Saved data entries
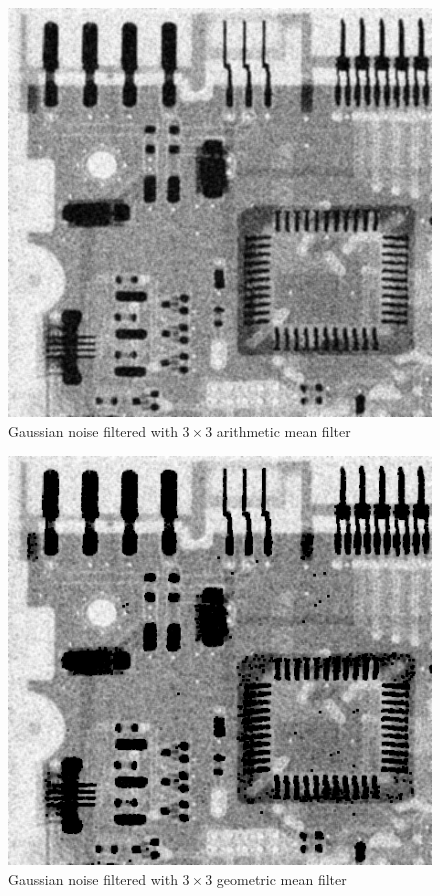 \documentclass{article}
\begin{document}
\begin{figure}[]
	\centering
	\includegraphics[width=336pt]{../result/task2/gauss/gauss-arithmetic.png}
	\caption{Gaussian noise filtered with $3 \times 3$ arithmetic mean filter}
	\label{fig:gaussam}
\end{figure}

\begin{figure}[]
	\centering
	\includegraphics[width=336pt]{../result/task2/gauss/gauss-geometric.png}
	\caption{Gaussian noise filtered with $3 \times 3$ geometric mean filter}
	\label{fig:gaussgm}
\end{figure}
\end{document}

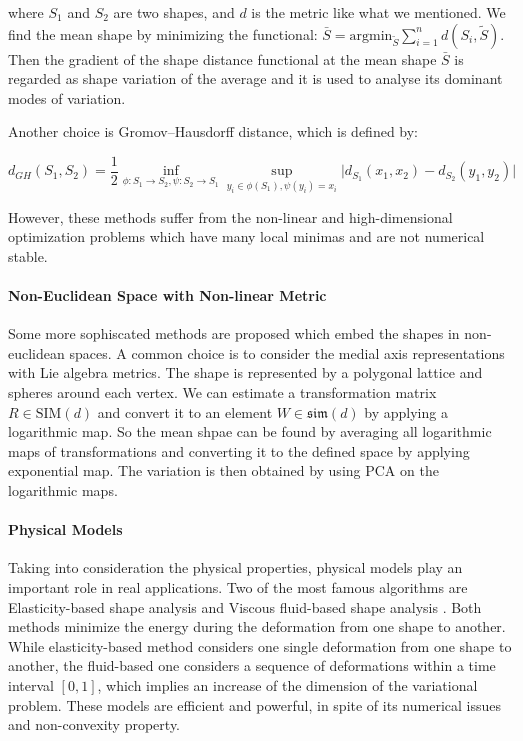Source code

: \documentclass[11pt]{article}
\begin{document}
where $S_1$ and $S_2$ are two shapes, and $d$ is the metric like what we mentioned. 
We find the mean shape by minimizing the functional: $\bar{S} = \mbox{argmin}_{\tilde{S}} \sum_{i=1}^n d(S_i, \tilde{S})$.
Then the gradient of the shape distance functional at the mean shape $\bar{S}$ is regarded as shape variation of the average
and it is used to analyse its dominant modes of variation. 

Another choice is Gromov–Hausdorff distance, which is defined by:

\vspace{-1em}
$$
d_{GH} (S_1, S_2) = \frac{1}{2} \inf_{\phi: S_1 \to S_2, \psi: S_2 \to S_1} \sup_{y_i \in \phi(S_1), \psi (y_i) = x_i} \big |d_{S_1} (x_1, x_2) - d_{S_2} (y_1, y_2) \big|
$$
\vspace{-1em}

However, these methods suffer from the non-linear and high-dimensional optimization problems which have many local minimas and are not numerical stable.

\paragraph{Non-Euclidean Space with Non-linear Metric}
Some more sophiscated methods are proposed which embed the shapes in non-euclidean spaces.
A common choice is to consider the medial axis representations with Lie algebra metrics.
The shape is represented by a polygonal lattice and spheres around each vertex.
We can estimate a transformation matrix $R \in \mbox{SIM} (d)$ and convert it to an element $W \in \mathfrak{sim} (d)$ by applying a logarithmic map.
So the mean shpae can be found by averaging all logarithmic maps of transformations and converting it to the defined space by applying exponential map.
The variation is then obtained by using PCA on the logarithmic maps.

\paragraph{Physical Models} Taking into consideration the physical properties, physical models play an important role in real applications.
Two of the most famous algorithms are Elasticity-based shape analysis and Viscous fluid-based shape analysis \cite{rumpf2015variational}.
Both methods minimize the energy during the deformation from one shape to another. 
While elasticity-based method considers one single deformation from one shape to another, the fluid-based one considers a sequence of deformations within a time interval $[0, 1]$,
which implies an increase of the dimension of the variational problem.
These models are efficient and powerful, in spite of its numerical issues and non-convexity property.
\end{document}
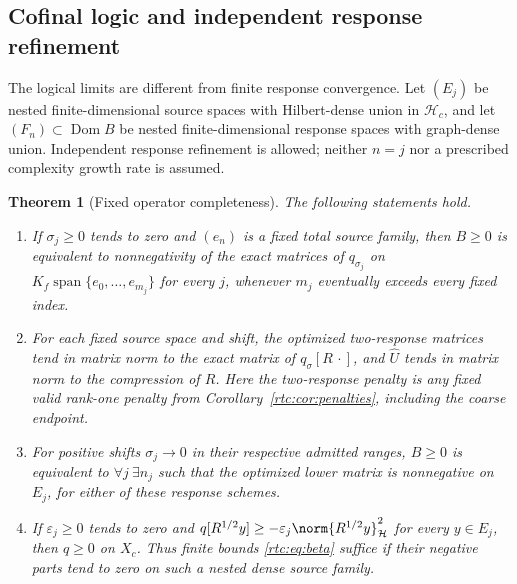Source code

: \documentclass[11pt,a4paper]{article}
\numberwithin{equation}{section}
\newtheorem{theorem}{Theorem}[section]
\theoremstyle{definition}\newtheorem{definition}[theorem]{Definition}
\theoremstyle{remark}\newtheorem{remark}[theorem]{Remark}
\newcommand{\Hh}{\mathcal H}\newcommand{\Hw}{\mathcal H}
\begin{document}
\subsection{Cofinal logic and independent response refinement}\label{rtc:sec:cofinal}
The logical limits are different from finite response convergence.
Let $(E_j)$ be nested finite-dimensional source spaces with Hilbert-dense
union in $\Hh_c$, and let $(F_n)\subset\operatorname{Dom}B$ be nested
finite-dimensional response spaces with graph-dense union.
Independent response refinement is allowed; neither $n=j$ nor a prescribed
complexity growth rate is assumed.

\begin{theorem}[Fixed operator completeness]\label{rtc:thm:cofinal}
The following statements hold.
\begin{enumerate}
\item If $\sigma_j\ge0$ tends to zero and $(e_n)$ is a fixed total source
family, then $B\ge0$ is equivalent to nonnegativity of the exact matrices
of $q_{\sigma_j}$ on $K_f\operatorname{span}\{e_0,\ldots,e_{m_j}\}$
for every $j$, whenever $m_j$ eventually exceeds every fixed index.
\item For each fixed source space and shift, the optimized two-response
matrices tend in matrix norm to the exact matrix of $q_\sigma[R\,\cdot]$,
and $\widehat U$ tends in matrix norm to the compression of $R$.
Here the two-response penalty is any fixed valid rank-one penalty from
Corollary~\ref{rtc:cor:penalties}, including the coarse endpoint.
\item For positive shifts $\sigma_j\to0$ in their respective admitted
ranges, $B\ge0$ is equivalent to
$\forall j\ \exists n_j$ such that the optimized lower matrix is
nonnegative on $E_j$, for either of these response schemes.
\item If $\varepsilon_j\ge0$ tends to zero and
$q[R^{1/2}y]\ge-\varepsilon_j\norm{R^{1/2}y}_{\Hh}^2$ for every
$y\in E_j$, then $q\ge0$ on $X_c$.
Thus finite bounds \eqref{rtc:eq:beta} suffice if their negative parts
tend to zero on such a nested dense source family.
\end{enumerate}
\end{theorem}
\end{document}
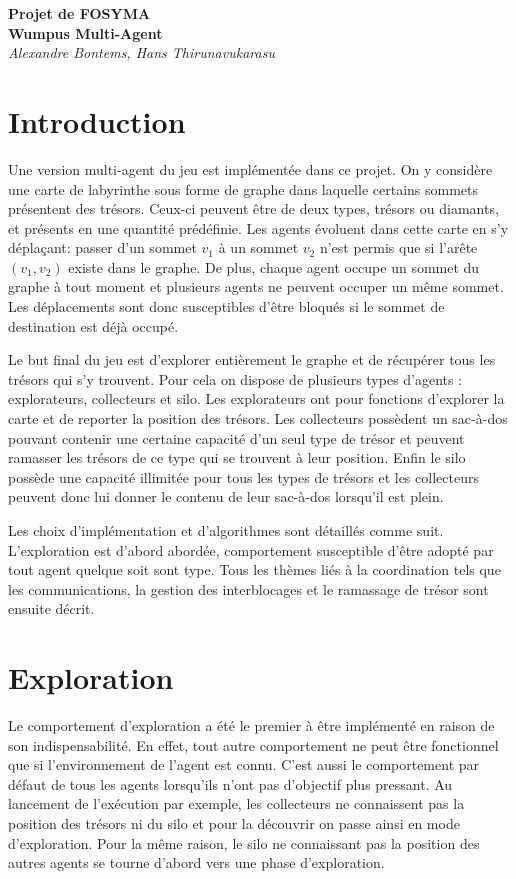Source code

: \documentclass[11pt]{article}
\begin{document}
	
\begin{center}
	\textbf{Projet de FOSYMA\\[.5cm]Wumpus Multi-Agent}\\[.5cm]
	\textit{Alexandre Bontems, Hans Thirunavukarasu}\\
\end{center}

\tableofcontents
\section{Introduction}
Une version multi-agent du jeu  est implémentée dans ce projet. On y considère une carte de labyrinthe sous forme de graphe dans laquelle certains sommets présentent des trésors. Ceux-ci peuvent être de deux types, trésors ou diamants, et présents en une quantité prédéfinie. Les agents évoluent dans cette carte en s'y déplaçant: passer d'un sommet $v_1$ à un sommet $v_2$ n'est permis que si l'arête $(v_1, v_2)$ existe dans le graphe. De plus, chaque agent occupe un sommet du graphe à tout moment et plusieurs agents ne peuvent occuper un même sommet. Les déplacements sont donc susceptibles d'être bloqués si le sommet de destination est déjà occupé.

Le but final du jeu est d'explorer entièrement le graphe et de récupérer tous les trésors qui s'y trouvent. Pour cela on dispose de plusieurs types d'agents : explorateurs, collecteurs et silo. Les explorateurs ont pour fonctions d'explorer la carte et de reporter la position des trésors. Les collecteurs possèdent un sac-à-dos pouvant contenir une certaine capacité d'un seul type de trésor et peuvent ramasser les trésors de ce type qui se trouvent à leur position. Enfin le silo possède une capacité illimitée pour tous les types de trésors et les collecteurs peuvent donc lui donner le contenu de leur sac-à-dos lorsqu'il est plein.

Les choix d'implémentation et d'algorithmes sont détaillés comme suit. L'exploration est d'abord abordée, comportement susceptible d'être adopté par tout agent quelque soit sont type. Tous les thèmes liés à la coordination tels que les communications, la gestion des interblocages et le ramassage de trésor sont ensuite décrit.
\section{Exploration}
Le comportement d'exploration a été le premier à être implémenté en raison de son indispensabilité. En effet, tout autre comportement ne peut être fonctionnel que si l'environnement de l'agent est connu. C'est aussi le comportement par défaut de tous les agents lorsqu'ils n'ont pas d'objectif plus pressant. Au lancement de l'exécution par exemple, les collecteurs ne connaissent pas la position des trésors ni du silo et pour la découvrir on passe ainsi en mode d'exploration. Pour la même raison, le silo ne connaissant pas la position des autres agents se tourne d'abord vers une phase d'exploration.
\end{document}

* * *

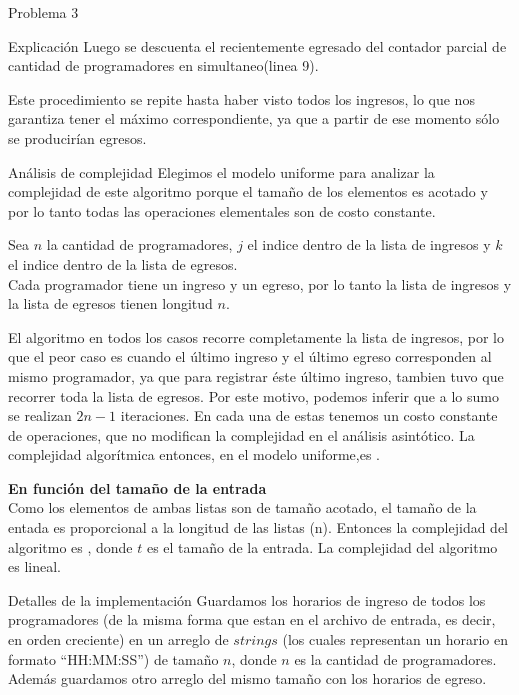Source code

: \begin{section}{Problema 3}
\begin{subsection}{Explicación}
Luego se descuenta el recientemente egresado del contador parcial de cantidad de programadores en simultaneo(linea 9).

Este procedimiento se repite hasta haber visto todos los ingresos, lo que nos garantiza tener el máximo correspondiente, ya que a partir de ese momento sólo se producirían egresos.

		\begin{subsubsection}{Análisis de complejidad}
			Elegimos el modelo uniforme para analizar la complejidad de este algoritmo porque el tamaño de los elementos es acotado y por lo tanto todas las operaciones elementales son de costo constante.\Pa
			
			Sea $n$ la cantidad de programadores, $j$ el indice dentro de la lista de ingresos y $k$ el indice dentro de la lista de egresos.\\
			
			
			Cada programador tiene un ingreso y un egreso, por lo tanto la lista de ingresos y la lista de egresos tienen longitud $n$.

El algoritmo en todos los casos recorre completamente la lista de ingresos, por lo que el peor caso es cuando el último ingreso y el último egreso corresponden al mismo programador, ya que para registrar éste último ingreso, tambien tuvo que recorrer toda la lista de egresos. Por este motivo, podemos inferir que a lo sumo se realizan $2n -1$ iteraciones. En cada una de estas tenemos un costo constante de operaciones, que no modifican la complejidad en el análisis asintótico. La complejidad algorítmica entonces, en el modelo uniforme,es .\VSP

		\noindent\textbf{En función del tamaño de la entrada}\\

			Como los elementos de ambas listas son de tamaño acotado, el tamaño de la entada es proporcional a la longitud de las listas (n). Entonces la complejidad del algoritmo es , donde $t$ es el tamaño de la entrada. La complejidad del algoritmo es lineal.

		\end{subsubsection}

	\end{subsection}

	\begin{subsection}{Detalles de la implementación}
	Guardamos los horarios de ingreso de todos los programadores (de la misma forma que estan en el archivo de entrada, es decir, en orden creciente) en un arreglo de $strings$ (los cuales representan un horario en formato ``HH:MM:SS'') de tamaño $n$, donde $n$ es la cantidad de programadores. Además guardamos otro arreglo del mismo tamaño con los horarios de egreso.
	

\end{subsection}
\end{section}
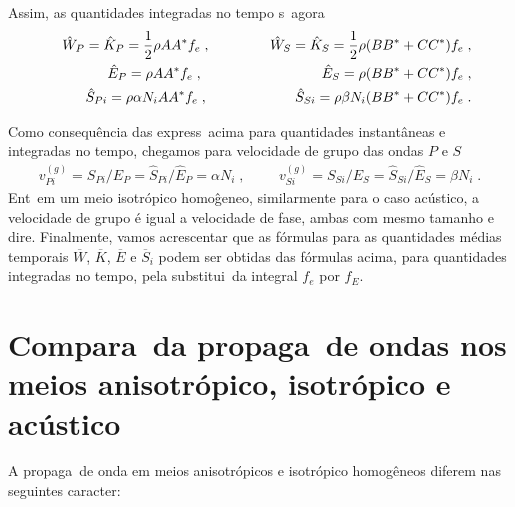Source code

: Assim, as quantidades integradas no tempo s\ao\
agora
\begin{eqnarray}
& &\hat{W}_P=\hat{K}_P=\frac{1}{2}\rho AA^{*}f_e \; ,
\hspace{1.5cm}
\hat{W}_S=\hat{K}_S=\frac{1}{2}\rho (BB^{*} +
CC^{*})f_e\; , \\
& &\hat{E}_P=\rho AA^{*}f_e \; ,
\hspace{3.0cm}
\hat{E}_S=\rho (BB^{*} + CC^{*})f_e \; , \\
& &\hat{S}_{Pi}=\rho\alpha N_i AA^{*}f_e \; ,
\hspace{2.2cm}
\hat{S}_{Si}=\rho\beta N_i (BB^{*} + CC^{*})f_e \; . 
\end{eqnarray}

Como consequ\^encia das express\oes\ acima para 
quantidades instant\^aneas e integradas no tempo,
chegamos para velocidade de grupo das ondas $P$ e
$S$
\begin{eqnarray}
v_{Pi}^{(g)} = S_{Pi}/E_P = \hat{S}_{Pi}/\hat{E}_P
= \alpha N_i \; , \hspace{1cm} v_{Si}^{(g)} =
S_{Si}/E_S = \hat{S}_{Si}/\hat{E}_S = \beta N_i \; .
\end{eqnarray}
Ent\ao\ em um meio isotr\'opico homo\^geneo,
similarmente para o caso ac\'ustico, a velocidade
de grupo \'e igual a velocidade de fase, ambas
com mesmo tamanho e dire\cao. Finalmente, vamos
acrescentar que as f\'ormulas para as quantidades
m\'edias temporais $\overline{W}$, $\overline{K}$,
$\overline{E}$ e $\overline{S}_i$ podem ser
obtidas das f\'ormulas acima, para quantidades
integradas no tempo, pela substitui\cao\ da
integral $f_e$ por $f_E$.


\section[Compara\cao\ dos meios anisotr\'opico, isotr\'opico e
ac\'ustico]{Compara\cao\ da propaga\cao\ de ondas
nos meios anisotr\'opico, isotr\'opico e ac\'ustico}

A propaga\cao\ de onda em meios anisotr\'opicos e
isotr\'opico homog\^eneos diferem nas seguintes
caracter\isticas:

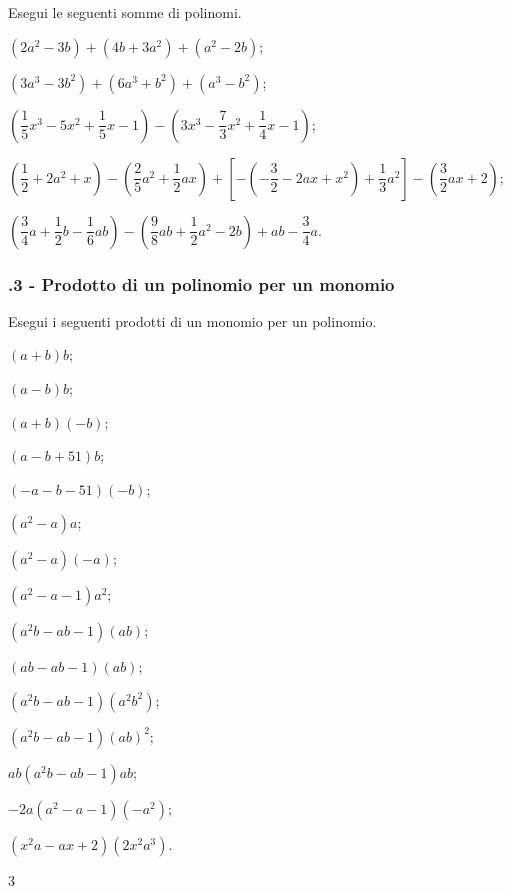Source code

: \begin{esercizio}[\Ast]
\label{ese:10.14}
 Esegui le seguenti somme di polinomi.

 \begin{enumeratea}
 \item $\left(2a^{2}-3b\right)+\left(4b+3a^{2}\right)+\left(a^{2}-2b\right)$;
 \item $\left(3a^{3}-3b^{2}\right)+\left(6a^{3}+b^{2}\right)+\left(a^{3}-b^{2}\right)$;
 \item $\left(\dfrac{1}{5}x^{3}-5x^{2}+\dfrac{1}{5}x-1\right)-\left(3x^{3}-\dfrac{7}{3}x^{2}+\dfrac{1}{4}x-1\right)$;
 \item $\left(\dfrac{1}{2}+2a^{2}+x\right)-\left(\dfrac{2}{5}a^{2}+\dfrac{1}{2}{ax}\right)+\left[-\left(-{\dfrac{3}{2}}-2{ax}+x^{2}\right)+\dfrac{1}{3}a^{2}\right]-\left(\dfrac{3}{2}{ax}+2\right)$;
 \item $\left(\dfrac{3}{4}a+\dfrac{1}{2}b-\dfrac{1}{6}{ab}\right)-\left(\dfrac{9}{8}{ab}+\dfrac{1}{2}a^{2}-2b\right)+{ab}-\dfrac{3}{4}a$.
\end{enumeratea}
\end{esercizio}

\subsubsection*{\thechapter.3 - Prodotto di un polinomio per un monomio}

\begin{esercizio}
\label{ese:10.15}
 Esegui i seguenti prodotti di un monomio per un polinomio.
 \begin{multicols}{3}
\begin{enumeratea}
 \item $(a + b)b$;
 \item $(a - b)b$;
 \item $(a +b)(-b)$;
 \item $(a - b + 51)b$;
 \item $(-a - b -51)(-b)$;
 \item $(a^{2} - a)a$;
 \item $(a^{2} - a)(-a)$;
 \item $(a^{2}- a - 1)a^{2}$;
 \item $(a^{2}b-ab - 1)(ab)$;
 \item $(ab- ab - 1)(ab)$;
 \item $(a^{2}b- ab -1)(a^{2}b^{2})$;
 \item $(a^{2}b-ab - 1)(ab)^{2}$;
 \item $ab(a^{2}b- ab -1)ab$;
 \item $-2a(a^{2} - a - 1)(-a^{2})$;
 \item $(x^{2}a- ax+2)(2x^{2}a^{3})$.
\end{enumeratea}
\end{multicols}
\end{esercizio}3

* * *

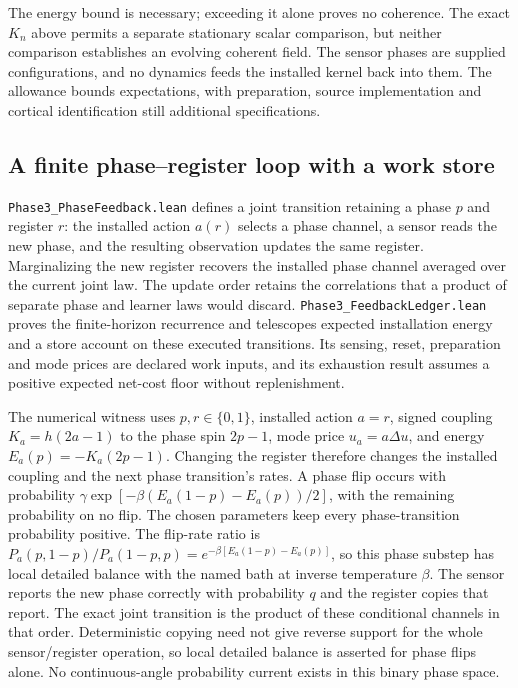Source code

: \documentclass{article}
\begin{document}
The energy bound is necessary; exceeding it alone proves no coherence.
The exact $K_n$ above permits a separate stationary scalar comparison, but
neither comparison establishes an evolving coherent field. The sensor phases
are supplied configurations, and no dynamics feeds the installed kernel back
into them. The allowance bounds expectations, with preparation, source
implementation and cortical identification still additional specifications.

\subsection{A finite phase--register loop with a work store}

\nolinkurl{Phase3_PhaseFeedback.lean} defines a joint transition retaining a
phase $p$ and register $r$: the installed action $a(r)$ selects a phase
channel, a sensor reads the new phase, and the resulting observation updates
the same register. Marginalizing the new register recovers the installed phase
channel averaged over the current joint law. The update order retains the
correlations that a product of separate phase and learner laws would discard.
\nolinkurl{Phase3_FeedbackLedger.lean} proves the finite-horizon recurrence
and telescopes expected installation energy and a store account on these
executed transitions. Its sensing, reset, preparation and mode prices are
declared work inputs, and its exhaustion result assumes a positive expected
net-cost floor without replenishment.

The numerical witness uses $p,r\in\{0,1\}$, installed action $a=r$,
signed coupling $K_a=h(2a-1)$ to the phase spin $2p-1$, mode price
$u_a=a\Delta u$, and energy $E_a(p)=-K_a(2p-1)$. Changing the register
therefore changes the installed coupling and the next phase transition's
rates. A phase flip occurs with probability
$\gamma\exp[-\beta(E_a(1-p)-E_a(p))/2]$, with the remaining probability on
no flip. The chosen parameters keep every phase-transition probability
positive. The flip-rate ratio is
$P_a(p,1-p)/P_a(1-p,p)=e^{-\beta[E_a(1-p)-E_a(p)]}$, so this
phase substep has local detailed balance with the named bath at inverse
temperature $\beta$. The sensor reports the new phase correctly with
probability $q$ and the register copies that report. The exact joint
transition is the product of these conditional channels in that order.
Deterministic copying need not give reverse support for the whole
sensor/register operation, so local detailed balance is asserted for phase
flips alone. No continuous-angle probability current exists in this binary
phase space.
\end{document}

**Problem to solve**.
Go through the entries line by line and count those with "which". Give only the count.

**Response to this exercise**.
4